Patrick Sarsfield Gilmore served as a musician and stretcher-bearer in the 24th Massachusetts Infantry during the American Civil War. His incredible post-army musical career includes penning “When Johnny Comes Marching Home”, the tune he took from an old Irish antiwar folk song, “Johnny I Hardly Knew Ye”, that was published under the name Louis Lambert. He performed some of the biggest musical shows ever seen, along the way becoming one of the icons of nineteenth century America.
Gilmore was born in Ballygar, Co Galway. He started his music career at age fifteen, and as a 19-year-old he emigrated with one million others, escaping the Great Hunger in 1849. Arriving in Massachusetts he conducted bands in Salem and Boston and developed his craft further as an innovative conductor and band leader. Whilst in Boston he developed the initial 4th July Celebrations and the Boston Promenade Concerts, and was invited to lead the inauguration parade of President Buchanan in Washington D.C. in 1857 (the first of eight inaugurations Patrick participated in). In 1860 Gilmore’s band played to both the Democratic and Republican National Conventions – Abraham Lincoln was selected to run at the latter. At the outset of the Civil War both he and his band volunteered en masse for service with what became the 24th Massachusetts Infantry, setting sail to take part in the famous Burnside Expedition to the Carolinas in early 1862.
In 1858 he founded “Gilmore’s Band,” and at the outset of war the band enlisted with the 24th Massachusetts Volunteers, accompanying General Burnside to North Carolina. After the temporary discharge of bands from the field, Governor Andrew of Massachusetts entrusted Gilmore with the task of re-organizing military music-making, and General Nathaniel P. Banks created him Bandmaster-general.

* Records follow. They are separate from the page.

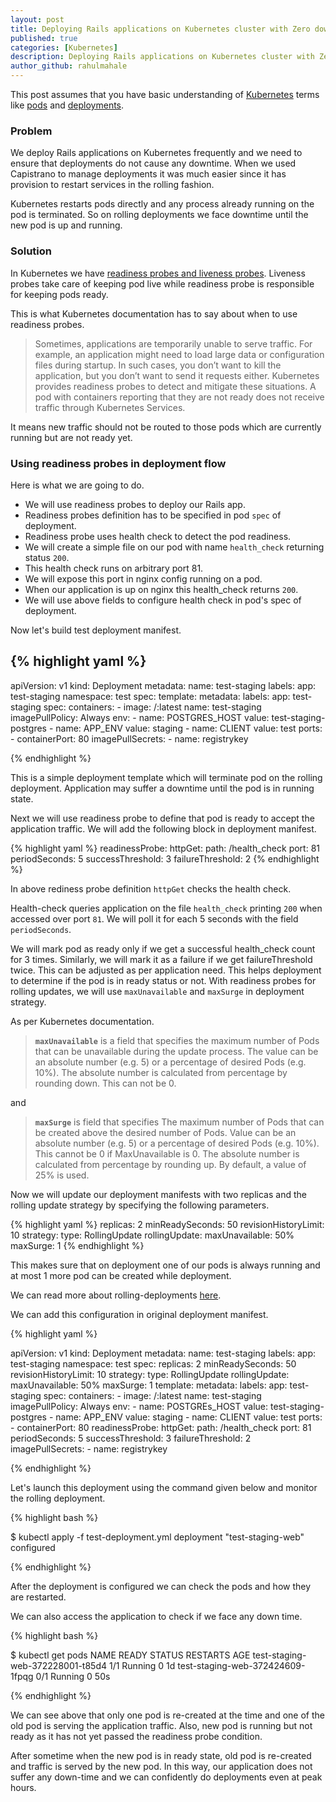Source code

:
 ```yaml
---
layout: post
title: Deploying Rails applications on Kubernetes cluster with Zero downtime
published: true
categories: [Kubernetes]
description: Deploying Rails applications on Kubernetes cluster with Zero downtime
author_github: rahulmahale
---
```


This post assumes that you have basic understanding of
[Kubernetes](http://kubernetes.io/)
terms like
[pods](http://kubernetes.io/docs/user-guide/pods/)
and
[deployments](http://kubernetes.io/docs/user-guide/deployments/).

### Problem

We deploy Rails applications on Kubernetes frequently
and
we need to ensure that
deployments do not cause any downtime.
When we used Capistrano to manage deployments
it was much easier since
it has provision to restart services in the rolling fashion.

Kubernetes restarts pods directly
and
any process already running on the pod is terminated.
So on rolling deployments we face downtime
until the new pod is up and running.

### Solution

In Kubernetes we have
[readiness probes and liveness probes](https://kubernetes.io/docs/tasks/configure-pod-container/configure-liveness-readiness-probes/).
Liveness probes take care of keeping pod live
while readiness probe is responsible for keeping pods ready.

This is what Kubernetes documentation has to say about
when to use readiness probes.

>Sometimes, applications are temporarily unable to serve traffic. For example, an application might need to load large data or configuration files during startup. In such cases, you don’t want to kill the application, but you don’t want to send it requests either. Kubernetes provides readiness probes to detect and mitigate these situations. A pod with containers reporting that they are not ready does not receive traffic through Kubernetes Services.

It means
new traffic should not be routed to
those pods which are currently running but
are not ready yet.

### Using readiness probes in deployment flow

Here is what we are going to do.

* We will use readiness probes to deploy our Rails app.
* Readiness probes definition has to be specified in pod  `spec` of deployment.
* Readiness probe uses health check to detect the pod readiness.
* We will create a simple file on our pod with name `health_check` returning status `200`.
* This health check runs on arbitrary port 81.
* We will expose this port in nginx config running on a pod.
* When our application is up on nginx this health_check returns `200`.
* We will use above fields to configure health check in pod's spec of deployment.

Now let's build test deployment manifest.

{% highlight yaml %}
---
apiVersion: v1
kind: Deployment
metadata:
  name: test-staging
  labels:
    app: test-staging
  namespace: test
spec:
  template:
    metadata:
      labels:
        app: test-staging
    spec:
      containers:
      - image: <your-repo>/<your-image-name>:latest
        name: test-staging
        imagePullPolicy: Always
       env:
        - name: POSTGRES_HOST
          value: test-staging-postgres
        - name: APP_ENV
          value: staging
        - name: CLIENT
          value: test
        ports:
        - containerPort: 80
      imagePullSecrets:
        - name: registrykey

{% endhighlight %}

This is a simple deployment template which will terminate pod on the rolling deployment.
Application may suffer a downtime until the pod is in running state.

Next we will use readiness probe to define that pod is ready to accept the application traffic.
We will add the following block in deployment manifest.

{% highlight yaml %}
  readinessProbe:
    httpGet:
      path: /health_check
      port: 81
    periodSeconds: 5
    successThreshold: 3
    failureThreshold: 2
{% endhighlight %}

In above rediness probe definition `httpGet` checks the health check.

Health-check queries application on the file `health_check` printing `200` when accessed over port `81`.
We will poll it for each 5 seconds with the field `periodSeconds`.

We will mark pod as ready only if we get a successful health_check count for 3 times.
Similarly, we will mark it as a failure if we get failureThreshold twice.
This can be adjusted as per application need.
This helps deployment to determine if the pod is in ready status or not.
With readiness probes for rolling updates, we will use `maxUnavailable` and `maxSurge` in deployment strategy.

As per Kubernetes documentation.

>**`maxUnavailable`** is a field that specifies the maximum number of Pods
that can be unavailable during the update process.
The value can be an absolute number (e.g. 5) or a percentage of desired Pods (e.g. 10%).
The absolute number is calculated from percentage by rounding down.
This can not be 0.

and

>**`maxSurge`**  is field that specifies
The maximum number of Pods
that can be created above the desired number of Pods.
Value can be an absolute number (e.g. 5) or
a percentage of desired Pods (e.g. 10%).
This cannot be 0 if MaxUnavailable is 0.
The absolute number is calculated from percentage by rounding up.
By default, a value of 25% is used.

Now we will update our deployment manifests with
two replicas and the rolling update strategy by specifying the following parameters.

{% highlight yaml %}
  replicas: 2
  minReadySeconds: 50
  revisionHistoryLimit: 10
  strategy:
    type: RollingUpdate
    rollingUpdate:
      maxUnavailable: 50%
      maxSurge: 1
{% endhighlight %}

This makes sure that on deployment one of our pods is always running
and
at most 1 more pod can be created while deployment.

We can read more about rolling-deployments
[here](https://kubernetes.io/docs/concepts/workloads/controllers/deployment).

We can add this configuration in original deployment manifest.

{% highlight yaml %}

apiVersion: v1
kind: Deployment
metadata:
  name: test-staging
  labels:
    app: test-staging
  namespace: test
spec:
  replicas: 2
  minReadySeconds: 50
  revisionHistoryLimit: 10
  strategy:
    type: RollingUpdate
    rollingUpdate:
      maxUnavailable: 50%
      maxSurge: 1
  template:
    metadata:
      labels:
        app: test-staging
    spec:
      containers:
      - image: <your-repo>/<your-image-name>:latest
        name: test-staging
        imagePullPolicy: Always
       env:
        - name: POSTGREs_HOST
          value: test-staging-postgres
        - name: APP_ENV
          value: staging
        - name: CLIENT
          value: test
        ports:
        - containerPort: 80
        readinessProbe:
          httpGet:
            path: /health_check
            port: 81
          periodSeconds: 5
          successThreshold: 3
          failureThreshold: 2
      imagePullSecrets:
        - name: registrykey

{% endhighlight %}


Let's launch this deployment using the command given below and monitor the rolling deployment.

{% highlight bash %}

$ kubectl apply -f test-deployment.yml
deployment "test-staging-web" configured

{% endhighlight %}

After the deployment is configured we can check the pods and how they are restarted.

We can also access the application to check if we face any down time.

{% highlight bash %}

$ kubectl  get pods
    NAME                                  READY      STATUS  RESTARTS    AGE
test-staging-web-372228001-t85d4           1/1       Running   0          1d
test-staging-web-372424609-1fpqg           0/1       Running   0          50s

{% endhighlight %}

We can see above that only one pod is re-created at the time
and
one of the old pod is serving the application traffic.
Also, new pod is running but not ready as it has not yet passed the readiness probe condition.

After sometime when the new pod is in ready state,
old pod is re-created and traffic is served by the new pod.
In this way, our application does not suffer any down-time and
we can confidently do deployments even at peak hours.
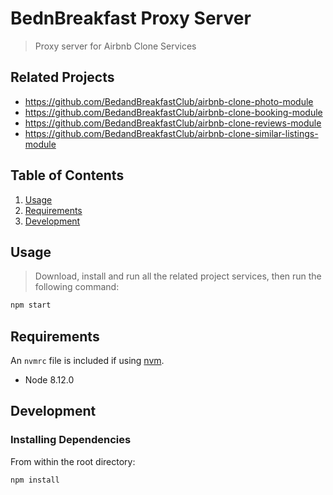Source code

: # BednBreakfast Proxy Server

> Proxy server for Airbnb Clone Services

## Related Projects

  - https://github.com/BedandBreakfastClub/airbnb-clone-photo-module
  - https://github.com/BedandBreakfastClub/airbnb-clone-booking-module
  - https://github.com/BedandBreakfastClub/airbnb-clone-reviews-module
  - https://github.com/BedandBreakfastClub/airbnb-clone-similar-listings-module

## Table of Contents

1. [Usage](#Usage)
1. [Requirements](#requirements)
1. [Development](#development)

## Usage

> Download, install and run all the related project services, then run the following command:

```sh
npm start
```

## Requirements

An `nvmrc` file is included if using [nvm](https://github.com/creationix/nvm).

- Node 8.12.0

## Development

### Installing Dependencies

From within the root directory:

```sh
npm install
```

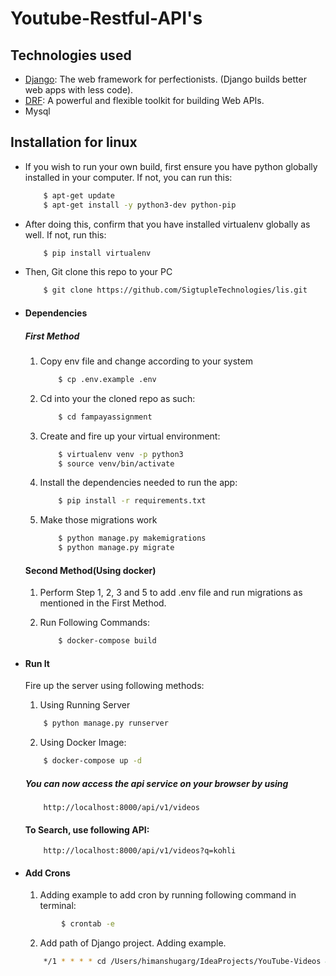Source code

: # Youtube-Restful-API's  

## Technologies used
* [Django](https://www.djangoproject.com/): The web framework for perfectionists. (Django builds better web apps with less code).
* [DRF](www.django-rest-framework.org/): A powerful and flexible toolkit for building Web APIs.
* Mysql

## Installation for linux
* If you wish to run your own build, first ensure you have python globally installed in your computer. If not, you can run this:
    ```bash
        $ apt-get update
        $ apt-get install -y python3-dev python-pip
    ```
* After doing this, confirm that you have installed virtualenv globally as well. If not, run this:
    ```bash
        $ pip install virtualenv
    ```
* Then, Git clone this repo to your PC
    ```bash
        $ git clone https://github.com/SigtupleTechnologies/lis.git
    ```

* #### Dependencies
  ##### First Method
    1. Copy env file and change according to your system
        ```bash
            $ cp .env.example .env
        ```
    2. Cd into your the cloned repo as such:
        ```bash
            $ cd fampayassignment
        ```
    3. Create and fire up your virtual environment:
        ```bash
            $ virtualenv venv -p python3
            $ source venv/bin/activate
        ```
    4. Install the dependencies needed to run the app:
        ```bash
            $ pip install -r requirements.txt
        ```
    
    5. Make those migrations work
        ```bash
            $ python manage.py makemigrations
            $ python manage.py migrate
        ```

  #### Second Method(Using docker)
    1. Perform Step 1, 2, 3 and 5 to add .env file and run migrations as mentioned in the First Method.
    
    2. Run Following Commands:
        ```bash
            $ docker-compose build
       ```

* #### Run It
    Fire up the server using following methods:
    1. Using Running Server
    ```bash
        $ python manage.py runserver
    ```
    2. Using Docker Image:
    ```bash
        $ docker-compose up -d
    ```
    
    ##### You can now access the api service on your browser by using
    ```
        http://localhost:8000/api/v1/videos
    ```
  
    #### To Search, use following API:
    ```
        http://localhost:8000/api/v1/videos?q=kohli
    ```

* #### Add Crons
    1. Adding example to add cron by running following command in terminal:
    ```bash
            $ crontab -e
    ```
  
    2. Add path of Django project. Adding example.
    ```bash
        */1 * * * * cd /Users/himanshugarg/IdeaProjects/YouTube-Videos && source /Users/himanshugarg/IdeaProjects/YouTube-Videos/venv/bin/activate && /Users/himanshugarg/IdeaProjects/YouTube-Videos/venv/bin/python /Users/himanshugarg/IdeaProjects/YouTube-Videos/src/locallibrary/manage.py runcrons > /tmp/cronjob.log 2>&1
    ```
  
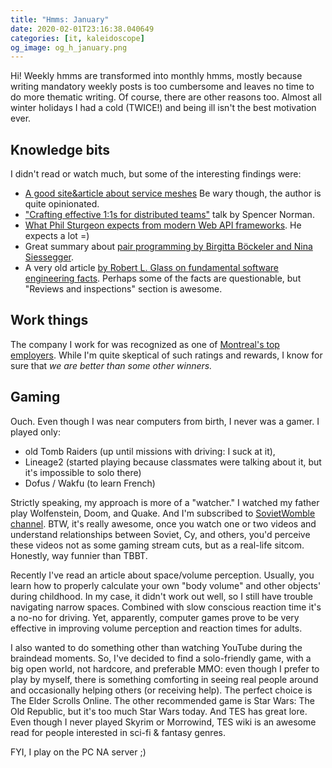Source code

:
 ```yaml
---
title: "Hmms: January"
date: 2020-02-01T23:16:38.040649
categories: [it, kaleidoscope]
og_image: og_h_january.png
---
```


Hi! Weekly hmms are transformed into monthly hmms, mostly because writing mandatory weekly posts is too cumbersome 
and leaves no time to do more thematic writing. Of course, there are other reasons too. Almost all winter holidays 
I had a cold (TWICE!) and being ill isn't the best motivation ever. 


## Knowledge bits

I didn't read or watch much, but some of the interesting findings were:


* [A good site&article about service meshes](https://servicemesh.io/) Be wary though, the author is quite opinionated.
* ["Crafting effective 1:1s for distributed teams"](https://www.youtube.com/watch?v=O8Hx4tFW4PU) talk by Spencer Norman.
* [What Phil Sturgeon expects from modern Web API frameworks](https://phil.tech/api/2019/12/28/modern-web-api-frameworks/). He expects a lot =)
* Great summary about [pair programming by Birgitta Böckeler and Nina Siessegger](https://martinfowler.com/articles/on-pair-programming.html).
* A very old article [by Robert L. Glass on fundamental software engineering facts](https://pdfs.semanticscholar.org/7eee/629b22cd3db63296cac13a0c37cb0a7235f6.pdf). Perhaps some of the facts are questionable, but "Reviews and inspections" section is awesome.

## Work things

The company I work for was recognized as one of [Montreal's top employers](https://reviews.canadastop100.com/top-employer-netgovern). 
While I'm quite skeptical of such ratings and rewards, I know for sure that _we are better than some other winners._ 

## Gaming

Ouch. Even though I was near computers from birth, I never was a gamer. I played only:

* old Tomb Raiders (up until missions with driving: I suck at it), 
* Lineage2 (started playing because classmates were talking about it, but it's impossible to solo there)
* Dofus / Wakfu (to learn French)

Strictly speaking, my approach is more of a "watcher." I watched my father play Wolfenstein, Doom, and Quake. And I'm 
subscribed to [SovietWomble channel](https://www.youtube.com/user/SovietWomble). BTW, it's really awesome, once you watch
one or two videos and understand relationships between Soviet, Cy, and others, you'd perceive these videos not as some
gaming stream cuts, but as a real-life sitcom. Honestly, way funnier than TBBT. 

Recently I've read an article about space/volume perception. Usually, you learn how to properly calculate your own 
"body volume" and other objects' during childhood. In my case, it didn't work out well, so I still have trouble navigating
narrow spaces. Combined with slow conscious reaction time it's a no-no for driving. Yet, apparently, computer games
prove to be very effective in improving volume perception and reaction times for adults. 

I also wanted to do something other than watching YouTube during the braindead moments. So, I've decided to find a 
solo-friendly game, with a big open world, not hardcore, 
and preferable MMO: even though I prefer to play by myself, there is something comforting in seeing real people 
around and occasionally helping others (or receiving help). The perfect choice is The Elder Scrolls Online. The other
recommended game is Star Wars: The Old Republic, but it's too much Star Wars today. And TES has great lore. 
Even though I never played Skyrim or Morrowind, TES wiki is an awesome read for people interested in sci-fi & fantasy genres.

FYI, I play on the PC NA server ;)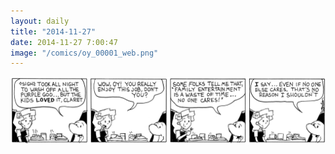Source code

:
 ```yaml
---
layout: daily
title: "2014-11-27"
date: 2014-11-27 7:00:47
image: "/comics/oy_00001_web.png"
---
```

<picture>
<source srcset="/comics/oy_00001_web.png,/comics/oy_00001_web.png" media="(orientation: portrait),(max-width: 480px)" />
<source srcset="/comics/oy_00001_web_w.png" />
<img src="/comics/oy_00001_web_w.png" alt="" />
</picture>
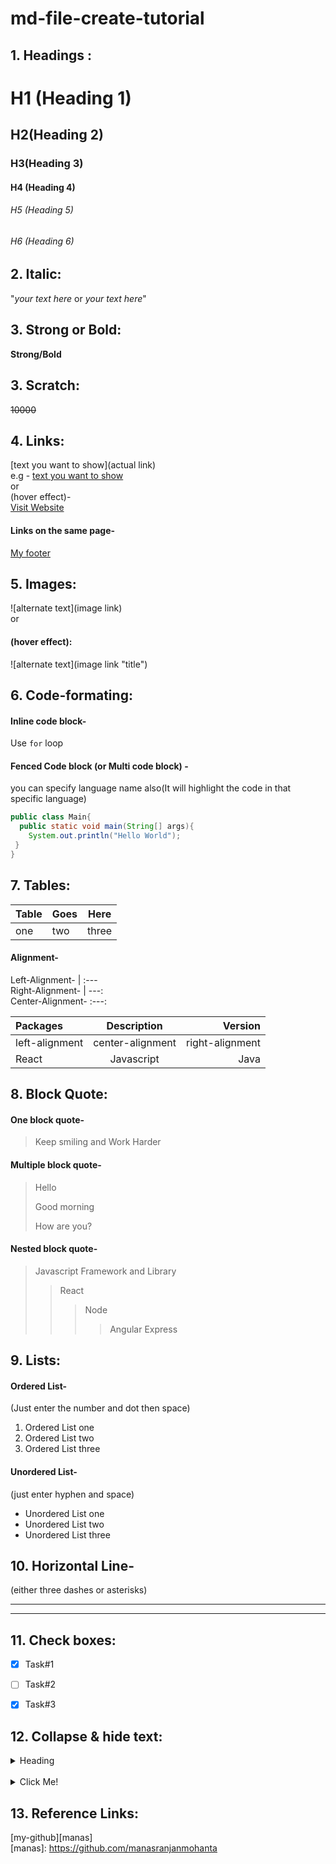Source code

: # md-file-create-tutorial
## 1. Headings :
# H1 (Heading 1)
## H2(Heading 2)
### H3(Heading 3)
#### H4 (Heading 4)
###### H5 (Heading 5)
###### H6 (Heading 6)


## 2. Italic:
"_your text here_  or *your text here*"


## 3. Strong or Bold:
**Strong/Bold**


## 3. Scratch:
~~10000~~


## 4. Links:
[text you want to show](actual link) <br>
e.g - [text you want to show](link) <br>
or <br>
(hover effect)- <br>
[Visit Website](https://www.google.com "go to google")

#### Links on the same page-
[My footer](#my-footer)


## 5. Images:
![alternate text](image link) <br>
or
#### (hover effect): <br>
![alternate text](image link "title")


## 6. Code-formating:
#### Inline code block- 
Use `for` loop

#### Fenced Code block (or Multi code block) - 
you can specify language name also(It will highlight the code in that specific language) 
```java
public class Main{
  public static void main(String[] args){
    System.out.println("Hello World");
 }
}
```


## 7. Tables:
| Table | Goes | Here|
| --- | --- | --- |
| one | two| three |

#### Alignment-
Left-Alignment-  | :--- <br>
Right-Alignment-  | ---: <br>
Center-Alignment-  :---: <br>

| Packages | Description | Version |
| :--- | :---: | --: |
| left-alignment | center-alignment | right-alignment |
| React | Javascript | Java |


## 8. Block Quote:
#### One block quote-
> Keep smiling and Work Harder

#### Multiple block quote-
> Hello
> 
> Good morning
>
> How are you?

#### Nested block quote-
> Javascript Framework and Library
> > React
> > > Node
> > > > Angular
> > > > Express


## 9. Lists:
#### Ordered List-
(Just enter the number and dot then space)
1. Ordered List one
2. Ordered List two
3. Ordered List three

#### Unordered List-
(just enter hyphen and space)
- Unordered List one
- Unordered List two
- Unordered List three

## 10. Horizontal Line-
(either three dashes or asterisks)

---
***

## 11. Check boxes:
- [X] Task#1
- [ ] Task#2
- [x] Task#3


## 12. Collapse & hide text:
<details>
  <summary>Heading</summary>
  content
</details> <br>
<details>
  <summary>Click Me!</summary>
  Hola, Good Morning
</details>


## 13. Reference Links:
[my-github][manas] <br>
[manas]: https://github.com/manasranjanmohanta
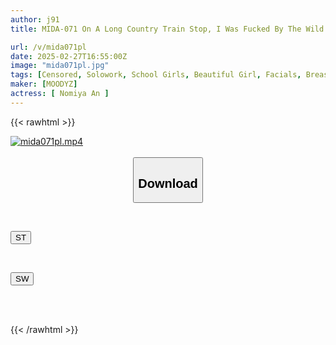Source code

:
 ```yaml
---
author: j91
title: MIDA-071 On A Long Country Train Stop, I Was Fucked By The Wild Pistons Of The Sports Club Members Who Were Aroused By My Sweaty, See-through Uniform Bra, And I Learned Nonstop Orgasms... Nomiya Ann

url: /v/mida071pl
date: 2025-02-27T16:55:00Z
image: "mida071pl.jpg"
tags: [Censored, Solowork, School Girls, Beautiful Girl, Facials, Breasts, Acme · Orgasm	]
maker: [MOODYZ]
actress: [ Nomiya An ]
---
```



{{< rawhtml >}}

<div class="video" data-videoid="r8jypdxLl6tbvVy">
    <a href="javascript:;">
        <img src="/v/mida071pl/mida071pl.jpg" width="WIDTH" height="HEIGHT" alt="mida071pl.mp4" loading="lazy">
    </a>
</div>

<script type="text/javascript" src="https://j91.asia/asset/on-demand-st.js"></script>

<br>
  <link rel="stylesheet" href="https://j91.asia/asset/bs5.css">
  
  <center>
  <button class="btn btn-primary" type="button" data-bs-toggle="collapse" data-bs-target=".multi-collapse" aria-expanded="false" aria-controls="multiCollapseExample1 multiCollapseExample2"><h2>Download</h2></button></center>
</p>
<div class="row">
  <div class="col">
    <div class="collapse multi-collapse" id="multiCollapseExample1">
      <div class="card card-body">
	      	      <br>
<div class="buttons">  
<p><a href="/v/mida071pl/st.html" target="_blank"><button class="btn-hover color-3"><i class="fa fa-download"></i> ST</button></a></p></div>
    </div>
  </div>
</div>
  <div class="col">
    <div class="collapse multi-collapse" id="multiCollapseExample2">
      <div class="card card-body">
	      <br>
<div class="buttons">
<p><a href="/v/mida071pl/sw.html" target="_blank"><button class="btn-hover color-2"><i class="fa fa-download"></i> SW</button></a></p></div>
<br><br>
      </div>
    </div>
  </div>
</div>

{{< /rawhtml >}}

In 1878 he arranged for his band to tour Europe, taking to Ireland, the United Kingdom, Holland, Belgium, France and Germany. They played 151 concerts and were judged by all as the greatest band ever heard at this time in the world. They played for one month in the United Kingdom alone, performing 65 concerts between Bristol and Aberdeen and being cheered everywhere they went. The King of Holland and the Kaiser both attended concerts, and even Queen Victoria invited them to Balmoral Castle, but Gilmore declined as it would have made the band late for the planned 4th of July celebrations at the Paris Exposition at the Trocadero. The Germans acclaimed “Gilmore’s American Band” as the greatest musical organisation in the world, and Gilmore was delighted with the tour. He had helped to elevate the United States as a centre of serious cultural performance in the eyes of the Europeans.
In 1876, he set up “Gilmore’s Concert Garden” in New York City, which became Madison Square Garden. Gilmore’s Garden was an open-air arena that Gilmore used the venue for flower shows, beauty contests, music concerts, temperance and revival meetings and the first Westminster Club Dog Show. Gilmore also held boxing although it was illegal at the time. On 31 May 1879, Gilmore’s Garden officially became Madison Square Garden.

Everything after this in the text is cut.